Saved entries:

******************************

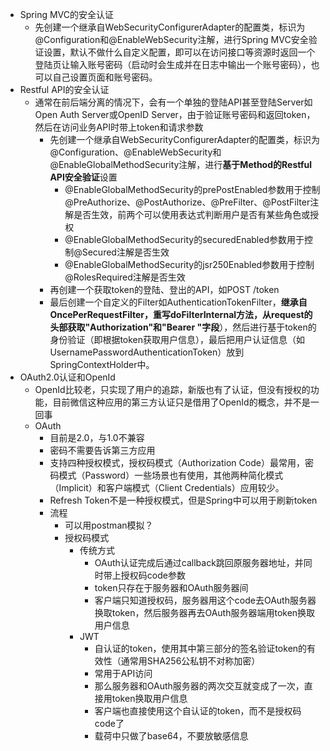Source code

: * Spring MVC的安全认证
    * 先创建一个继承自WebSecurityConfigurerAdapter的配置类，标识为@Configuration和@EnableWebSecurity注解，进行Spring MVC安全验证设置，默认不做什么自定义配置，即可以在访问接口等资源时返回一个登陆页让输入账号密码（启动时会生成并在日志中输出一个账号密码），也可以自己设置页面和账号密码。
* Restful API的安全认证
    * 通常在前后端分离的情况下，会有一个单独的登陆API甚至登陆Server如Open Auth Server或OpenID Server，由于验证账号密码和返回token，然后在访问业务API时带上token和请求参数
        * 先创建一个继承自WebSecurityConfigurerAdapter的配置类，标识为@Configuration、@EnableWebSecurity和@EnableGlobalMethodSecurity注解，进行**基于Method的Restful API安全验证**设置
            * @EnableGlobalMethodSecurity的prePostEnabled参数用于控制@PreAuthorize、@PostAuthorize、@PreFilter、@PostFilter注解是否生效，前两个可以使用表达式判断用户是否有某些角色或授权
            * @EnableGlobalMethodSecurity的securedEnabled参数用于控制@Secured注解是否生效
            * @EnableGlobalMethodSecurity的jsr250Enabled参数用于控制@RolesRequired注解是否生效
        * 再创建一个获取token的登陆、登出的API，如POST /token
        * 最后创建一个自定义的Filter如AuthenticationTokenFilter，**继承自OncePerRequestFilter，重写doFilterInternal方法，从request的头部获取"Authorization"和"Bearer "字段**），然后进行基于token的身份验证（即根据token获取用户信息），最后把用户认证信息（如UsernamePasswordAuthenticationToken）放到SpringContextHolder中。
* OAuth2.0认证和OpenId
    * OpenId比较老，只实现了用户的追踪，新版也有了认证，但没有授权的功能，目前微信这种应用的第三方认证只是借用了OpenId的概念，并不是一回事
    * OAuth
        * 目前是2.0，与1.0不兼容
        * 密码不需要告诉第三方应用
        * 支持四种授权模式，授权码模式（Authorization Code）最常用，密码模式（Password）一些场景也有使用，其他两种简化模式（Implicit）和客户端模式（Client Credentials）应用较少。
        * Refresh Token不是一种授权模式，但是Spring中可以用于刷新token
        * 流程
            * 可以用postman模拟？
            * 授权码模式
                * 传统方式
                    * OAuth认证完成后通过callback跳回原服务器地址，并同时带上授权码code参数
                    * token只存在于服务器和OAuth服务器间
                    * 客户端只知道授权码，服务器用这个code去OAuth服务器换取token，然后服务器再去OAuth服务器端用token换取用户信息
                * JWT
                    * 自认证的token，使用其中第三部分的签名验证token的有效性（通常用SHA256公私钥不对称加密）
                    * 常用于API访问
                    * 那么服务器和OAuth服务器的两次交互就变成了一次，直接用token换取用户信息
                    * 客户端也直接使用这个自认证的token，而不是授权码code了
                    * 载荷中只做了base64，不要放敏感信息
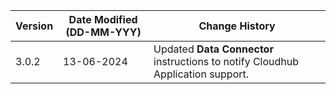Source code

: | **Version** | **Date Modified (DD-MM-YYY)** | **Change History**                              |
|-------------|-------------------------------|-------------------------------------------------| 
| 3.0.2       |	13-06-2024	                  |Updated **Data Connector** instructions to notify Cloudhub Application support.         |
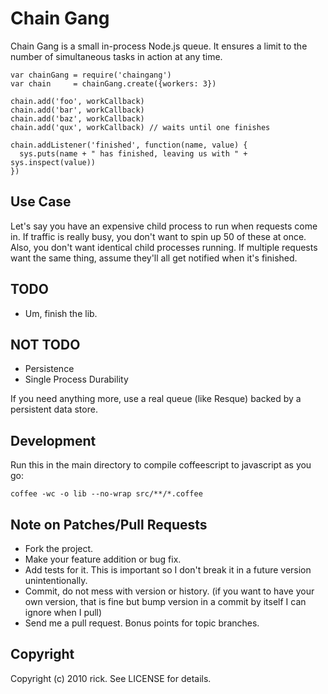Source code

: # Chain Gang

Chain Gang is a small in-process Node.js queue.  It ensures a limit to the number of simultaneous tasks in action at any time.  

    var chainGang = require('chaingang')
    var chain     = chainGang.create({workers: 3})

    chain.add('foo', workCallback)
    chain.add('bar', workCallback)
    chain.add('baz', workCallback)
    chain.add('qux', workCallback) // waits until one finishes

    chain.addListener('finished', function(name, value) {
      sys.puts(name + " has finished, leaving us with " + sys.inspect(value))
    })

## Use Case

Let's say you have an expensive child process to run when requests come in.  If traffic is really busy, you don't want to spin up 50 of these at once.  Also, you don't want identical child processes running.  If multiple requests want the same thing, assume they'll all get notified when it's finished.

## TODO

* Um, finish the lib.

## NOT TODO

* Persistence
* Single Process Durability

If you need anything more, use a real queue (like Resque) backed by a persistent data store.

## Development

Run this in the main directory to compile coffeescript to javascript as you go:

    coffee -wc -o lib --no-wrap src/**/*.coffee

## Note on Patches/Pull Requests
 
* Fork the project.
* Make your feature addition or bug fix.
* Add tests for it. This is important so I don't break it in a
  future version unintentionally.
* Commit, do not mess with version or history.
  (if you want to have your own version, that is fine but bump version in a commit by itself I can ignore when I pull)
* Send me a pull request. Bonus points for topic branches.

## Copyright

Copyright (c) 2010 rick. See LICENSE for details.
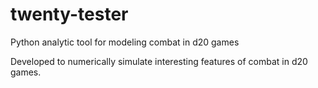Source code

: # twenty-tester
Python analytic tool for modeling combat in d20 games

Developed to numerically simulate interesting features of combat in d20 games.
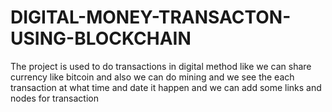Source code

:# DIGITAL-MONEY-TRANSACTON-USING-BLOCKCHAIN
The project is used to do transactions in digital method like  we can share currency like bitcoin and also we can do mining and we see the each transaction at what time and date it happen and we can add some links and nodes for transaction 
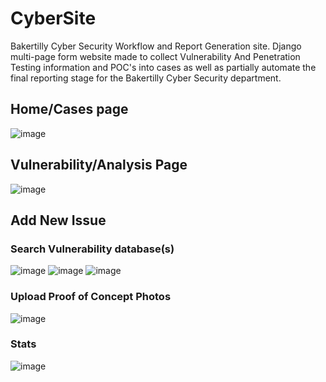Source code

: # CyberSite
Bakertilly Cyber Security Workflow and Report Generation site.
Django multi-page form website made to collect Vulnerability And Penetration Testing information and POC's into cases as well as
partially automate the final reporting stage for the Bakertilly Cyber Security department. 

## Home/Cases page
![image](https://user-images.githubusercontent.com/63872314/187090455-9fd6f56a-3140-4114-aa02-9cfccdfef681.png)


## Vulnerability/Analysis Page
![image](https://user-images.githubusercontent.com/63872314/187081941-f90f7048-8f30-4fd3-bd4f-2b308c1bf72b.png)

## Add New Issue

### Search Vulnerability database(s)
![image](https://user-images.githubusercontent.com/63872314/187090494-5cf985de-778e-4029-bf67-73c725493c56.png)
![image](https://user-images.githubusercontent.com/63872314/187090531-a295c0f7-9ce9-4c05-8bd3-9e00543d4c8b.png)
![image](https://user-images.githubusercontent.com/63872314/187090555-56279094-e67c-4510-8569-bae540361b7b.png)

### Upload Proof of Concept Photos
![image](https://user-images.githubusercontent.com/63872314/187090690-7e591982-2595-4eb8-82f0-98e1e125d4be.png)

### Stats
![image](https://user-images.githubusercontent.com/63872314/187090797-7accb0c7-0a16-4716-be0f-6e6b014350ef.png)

******************************

Drop the images and repeat the data exactly.

Source code

: * Spring MVC的安全认证
    * 先创建一个继承自WebSecurityConfigurerAdapter的配置类，标识为@Configuration和@EnableWebSecurity注解，进行Spring MVC安全验证设置，默认不做什么自定义配置，即可以在访问接口等资源时返回一个登陆页让输入账号密码（启动时会生成并在日志中输出一个账号密码），也可以自己设置页面和账号密码。
* Restful API的安全认证
    * 通常在前后端分离的情况下，会有一个单独的登陆API甚至登陆Server如Open Auth Server或OpenID Server，由于验证账号密码和返回token，然后在访问业务API时带上token和请求参数
        * 先创建一个继承自WebSecurityConfigurerAdapter的配置类，标识为@Configuration、@EnableWebSecurity和@EnableGlobalMethodSecurity注解，进行**基于Method的Restful API安全验证**设置
            * @EnableGlobalMethodSecurity的prePostEnabled参数用于控制@PreAuthorize、@PostAuthorize、@PreFilter、@PostFilter注解是否生效，前两个可以使用表达式判断用户是否有某些角色或授权
            * @EnableGlobalMethodSecurity的securedEnabled参数用于控制@Secured注解是否生效
            * @EnableGlobalMethodSecurity的jsr250Enabled参数用于控制@RolesRequired注解是否生效
        * 再创建一个获取token的登陆、登出的API，如POST /token
        * 最后创建一个自定义的Filter如AuthenticationTokenFilter，**继承自OncePerRequestFilter，重写doFilterInternal方法，从request的头部获取"Authorization"和"Bearer "字段**），然后进行基于token的身份验证（即根据token获取用户信息），最后把用户认证信息（如UsernamePasswordAuthenticationToken）放到SpringContextHolder中。
* OAuth2.0认证和OpenId
    * OpenId比较老，只实现了用户的追踪，新版也有了认证，但没有授权的功能，目前微信这种应用的第三方认证只是借用了OpenId的概念，并不是一回事
    * OAuth
        * 目前是2.0，与1.0不兼容
        * 密码不需要告诉第三方应用
        * 支持四种授权模式，授权码模式（Authorization Code）最常用，密码模式（Password）一些场景也有使用，其他两种简化模式（Implicit）和客户端模式（Client Credentials）应用较少。
        * Refresh Token不是一种授权模式，但是Spring中可以用于刷新token
        * 流程
            * 可以用postman模拟？
            * 授权码模式
                * 传统方式
                    * OAuth认证完成后通过callback跳回原服务器地址，并同时带上授权码code参数
                    * token只存在于服务器和OAuth服务器间
                    * 客户端只知道授权码，服务器用这个code去OAuth服务器换取token，然后服务器再去OAuth服务器端用token换取用户信息
                * JWT
                    * 自认证的token，使用其中第三部分的签名验证token的有效性（通常用SHA256公私钥不对称加密）
                    * 常用于API访问
                    * 那么服务器和OAuth服务器的两次交互就变成了一次，直接用token换取用户信息
                    * 客户端也直接使用这个自认证的token，而不是授权码code了
                    * 载荷中只做了base64，不要放敏感信息
Source code

: | **Version** | **Date Modified (DD-MM-YYY)** | **Change History**                              |
|-------------|-------------------------------|-------------------------------------------------| 
| 3.0.2       |	13-06-2024	                  |Updated **Data Connector** instructions to notify Cloudhub Application support.         |
Source code

: # Chain Gang

Chain Gang is a small in-process Node.js queue.  It ensures a limit to the number of simultaneous tasks in action at any time.  

    var chainGang = require('chaingang')
    var chain     = chainGang.create({workers: 3})

    chain.add('foo', workCallback)
    chain.add('bar', workCallback)
    chain.add('baz', workCallback)
    chain.add('qux', workCallback) // waits until one finishes

    chain.addListener('finished', function(name, value) {
      sys.puts(name + " has finished, leaving us with " + sys.inspect(value))
    })

## Use Case

Let's say you have an expensive child process to run when requests come in.  If traffic is really busy, you don't want to spin up 50 of these at once.  Also, you don't want identical child processes running.  If multiple requests want the same thing, assume they'll all get notified when it's finished.

## TODO

* Um, finish the lib.

## NOT TODO

* Persistence
* Single Process Durability

If you need anything more, use a real queue (like Resque) backed by a persistent data store.

## Development

Run this in the main directory to compile coffeescript to javascript as you go:

    coffee -wc -o lib --no-wrap src/**/*.coffee

## Note on Patches/Pull Requests
 
* Fork the project.
* Make your feature addition or bug fix.
* Add tests for it. This is important so I don't break it in a
  future version unintentionally.
* Commit, do not mess with version or history.
  (if you want to have your own version, that is fine but bump version in a commit by itself I can ignore when I pull)
* Send me a pull request. Bonus points for topic branches.

## Copyright

Copyright (c) 2010 rick. See LICENSE for details.
Source code

: # twenty-tester
Python analytic tool for modeling combat in d20 games

Developed to numerically simulate interesting features of combat in d20 games.
Source code

:# DIGITAL-MONEY-TRANSACTON-USING-BLOCKCHAIN
The project is used to do transactions in digital method like  we can share currency like bitcoin and also we can do mining and we see the each transaction at what time and date it happen and we can add some links and nodes for transaction 
Source code

: # CyberSite
Bakertilly Cyber Security Workflow and Report Generation site.
Django multi-page form website made to collect Vulnerability And Penetration Testing information and POC's into cases as well as
partially automate the final reporting stage for the Bakertilly Cyber Security department. 

## Home/Cases page
![image](https://user-images.githubusercontent.com/63872314/187090455-9fd6f56a-3140-4114-aa02-9cfccdfef681.png)


## Vulnerability/Analysis Page
![image](https://user-images.githubusercontent.com/63872314/187081941-f90f7048-8f30-4fd3-bd4f-2b308c1bf72b.png)

## Add New Issue

### Search Vulnerability database(s)
![image](https://user-images.githubusercontent.com/63872314/187090494-5cf985de-778e-4029-bf67-73c725493c56.png)
![image](https://user-images.githubusercontent.com/63872314/187090531-a295c0f7-9ce9-4c05-8bd3-9e00543d4c8b.png)
![image](https://user-images.githubusercontent.com/63872314/187090555-56279094-e67c-4510-8569-bae540361b7b.png)

### Upload Proof of Concept Photos
![image](https://user-images.githubusercontent.com/63872314/187090690-7e591982-2595-4eb8-82f0-98e1e125d4be.png)

### Stats
![image](https://user-images.githubusercontent.com/63872314/187090797-7accb0c7-0a16-4716-be0f-6e6b014350ef.png)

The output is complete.